Covid-19, Dampak Perang Dagang

by redaksi

Wartapenilia.id—World Trade Organization (WTO) atau organisasi perdagangan dunia, memiliki 164 anggota dan mewakili 99,5% populasi dunia dan 98% perdagangan dunia. Anggotanya bukan hanya negara berdaulat, tetapi juga meliputi wilayah kepabeanan, yang bebas mengatur hubungan dagang mereka sendiri. Sebagai contoh, wilayah kepabeanan Hong Kong—Tiongkok, Makau—Tiongkok, Tiongkoa Taipei (Taiwan).

WTO juga memiliki kekhususannya sendiri dengan menerima Uni Eropa sebagai anggota. Pada saat yang sama, negara anggota Uni Eropa juga menjadi anggota WTO, sehingga setiap negara ini seolah memiliki keanggotaan ganda. Meski demikian, kenyataannya Komisi Eropa-lah yang bertindak sebagai perantara Uni Eropa sekaligus semua negara anggotanya dalam pertemuan dan perundingan digelangang WTO.

Perang dagang USA vs Cina yang berlangsung dari 2018 sampai 2019, berakhir tanpa pemenang justru melahirkan covi-19.  Dari situ, muncul kejanggalan yang membuat rasa penasaran untuk melakukan analisa lebih dalam. Terbukti ada permainan politik dagang tingkat tinggi negara maju. Kepabeanan Tiongkok dengan munculnya covid-19 di Wuhan, Tiongkok, membuat negara-negara tetangganya berempati dan sejenak menghentikan perang dagang dengan US bersama sekutunya Uni Eropa.

Tak berapa lama, US bersama sekutunya melalui Italia mengeluarkan kebijakan lockdown terkait covid-19 dan nanti nya semua sekutu akan me-lockdown negara-nya (berhenti sejenak). Bagaimana dengan nasib negara-negara berkembang yang ada di dunia ini termasuk Indonesia, jelas menjadi korban dan umpan. Pemerintah pusat harus tegas untuk tetap menjalankan roda perekonomian rakyat dan tidak ikut me-lockdown.

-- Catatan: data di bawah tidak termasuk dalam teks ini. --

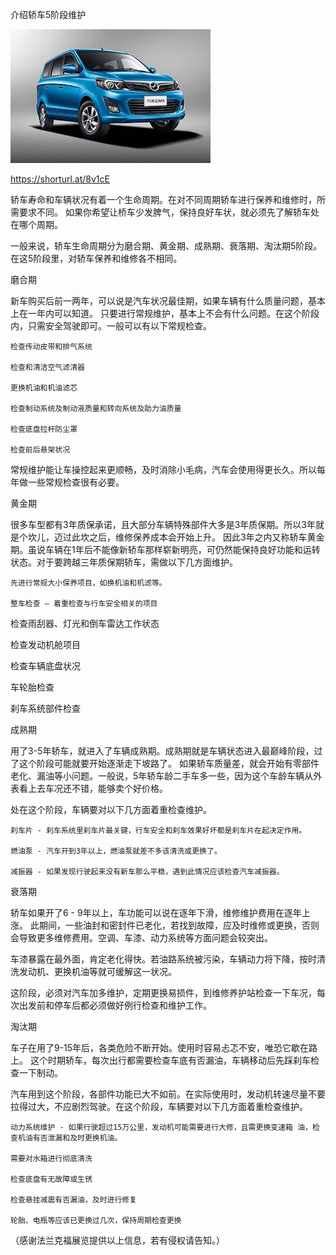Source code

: 介绍轿车5阶段维护


![介绍轿车5阶段维护](https://github.com/ywangnccu/ywang/blob/main/images/CAR.jpeg)

https://shorturl.at/8v1cE

轿车寿命和车辆状况有着一个生命周期。在对不同周期轿车进行保养和维修时，所需要求不同。
如果你希望让桥车少发脾气，保持良好车状，就必须先了解轿车处在哪个周期。

一般来说，轿车生命周期分为磨合期、黄金期、成熟期、衰落期、淘汰期5阶段。在这5阶段里，对轿车保养和维修各不相同。


磨合期

新车购买后前一两年，可以说是汽车状况最佳期，如果车辆有什么质量问题，基本上在一年内可以知道。
只要进行常规维护，基本上不会有什么问题。在这个阶段内，只需安全驾驶即可。一般可以有以下常规检查。

    检查传动皮带和排气系统

    检查和清洁空气滤清器

    更换机油和机油滤芯

    检查制动系统及制动液质量和转向系统及助力油质量

    检查底盘拉杆防尘罩

    检查前后悬架状况

常规维护能让车操控起来更顺畅，及时消除小毛病，汽车会使用得更长久。所以每年做一些常规检查很有必要。


黄金期

很多车型都有3年质保承诺，且大部分车辆特殊部件大多是3年质保期。所以3年就是个坎儿，迈过此坎之后，维修保养成本会开始上升。
因此3年之内又称轿车黄金期。虽说车辆在1年后不能像新轿车那样崭新明亮，可仍然能保持良好功能和运转状态。对于要跨越三年质保期轿车，需做以下几方面维护。

    先进行常规大小保养项目，如换机油和机滤等。

    整车检查 – 着重检查与行车安全相关的项目

检查雨刮器、灯光和倒车雷达工作状态

检查发动机舱项目

检查车辆底盘状况

车轮胎检查

刹车系统部件检查
 

成熟期

用了3-5年轿车，就进入了车辆成熟期。成熟期就是车辆状态进入最巅峰阶段，过了这个阶段可能就要开始逐渐走下坡路了。
如果轿车质量差，就会开始有零部件老化、漏油等小问题。一般说，5年轿车龄二手车多一些，因为这个车龄车辆从外表看上去车况还不错，能够卖个好价格。

处在这个阶段，车辆要对以下几方面着重检查维护。

    刹车片 - 刹车系统里刹车片最关键，行车安全和刹车效果好坏都是刹车片在起决定作用。

    燃油泵 - 汽车开到3年以上，燃油泵就差不多该清洗或更换了。

    减振器 - 如果发现行驶起来没有新车那么平稳，遇到此情况应该检查汽车减振器。
 

衰落期

轿车如果开了6 - 9年以上，车功能可以说在逐年下滑，维修维护费用在逐年上涨。
此期间，一些油封和密封件已老化，若找到故障，应及时维修或更换，否则会导致更多维修费用。空调、车漆、动力系统等方面问题会较突出。

车漆暴露在最外面，肯定老化得快。若油路系统被污染，车辆动力将下降，按时清洗发动机、更换机油等就可缓解这一状况。

这阶段，必须对汽车加多维护，定期更换易损件，到维修养护站检查一下车况，每次出发前和停车后都必须做好例行检查和维护工作。

 
淘汰期

车子在用了9-15年后，各类危险不断开始。使用时容易忐忑不安，唯恐它歇在路上。
这个时期轿车，每次出行都需要检查车底有否漏油，车辆移动后先踩刹车检查一下制动。

汽车用到这个阶段，各部件功能已大不如前。在实际使用时，发动机转速尽量不要拉得过大，不应剧烈驾驶。在这个阶段，车辆要对以下几方面着重检查维护。

    动力系统维护 - 如果行驶超过15万公里，发动机可能需要进行大修，且需更换变速箱 油，检查机油有否泄漏和及时更换机油。

    需要对水箱进行彻底清洗

    检查底盘有无故障或生锈

    检查悬挂减震有否漏油，及时进行修复

    轮胎、电瓶等应该已更换过几次，保持周期检查更换


（感谢法兰克福展览提供以上信息，若有侵权请告知。）
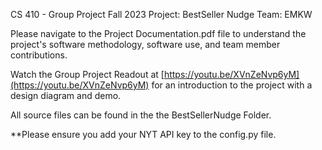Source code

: CS 410 - Group Project Fall 2023
Project: BestSeller Nudge
Team: EMKW

Please navigate to the Project Documentation.pdf file to understand the project's software methodology, software use, and team member contributions.

Watch the Group Project Readout at [https://youtu.be/XVnZeNvp6yM](https://youtu.be/XVnZeNvp6yM) for an introduction to the project with a design diagram and demo.

All source files can be found in the the BestSellerNudge Folder.

**Please ensure you add your NYT API key to the config.py file.
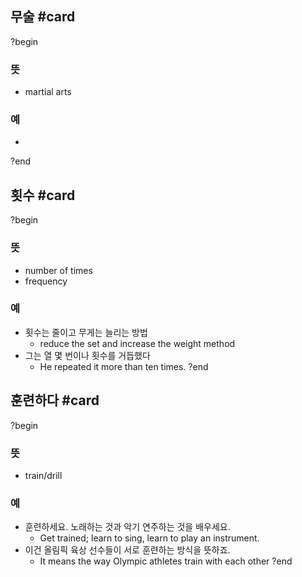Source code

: ## 무술 #card
?begin
### 뜻
- martial arts
### 예
-
?end

## 횟수 #card
?begin
### 뜻
- number of times
- frequency
### 예
- 횟수는 줄이고 무게는 늘리는 방법
	- reduce the set and increase the weight method
- 그는 열 몇 번이나 횟수를 거듭했다
	- He repeated it more than ten times.
?end


## 훈련하다 #card
?begin
### 뜻
- train/drill
### 예
- 훈련하세요. 노래하는 것과 악기 연주하는 것을 배우세요.
	- Get trained; learn to sing, learn to play an instrument.
- 이건 올림픽 육상 선수들이 서로 훈련하는 방식을 뜻하죠.
	- It means the way Olympic athletes train with each other
?end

Pemberdayaan Kawasan Ekonomi Regional Asean jawabannya. Asean harus bersatu melawan Politik Ekonomi Uni Eropa, US dan Cina yang saat ini mereka melakukan strategi mengejutkan melalui lockdown tanpa adanya kebijakan dari WTO, terkait ekspor import yang rata-rata menggunakan mata uang USD. Setidaknya ada kecurangan sepihak atas kondisi, negara persemakmuran di dalam Asean yang menjadi batu sandungan Indonesia.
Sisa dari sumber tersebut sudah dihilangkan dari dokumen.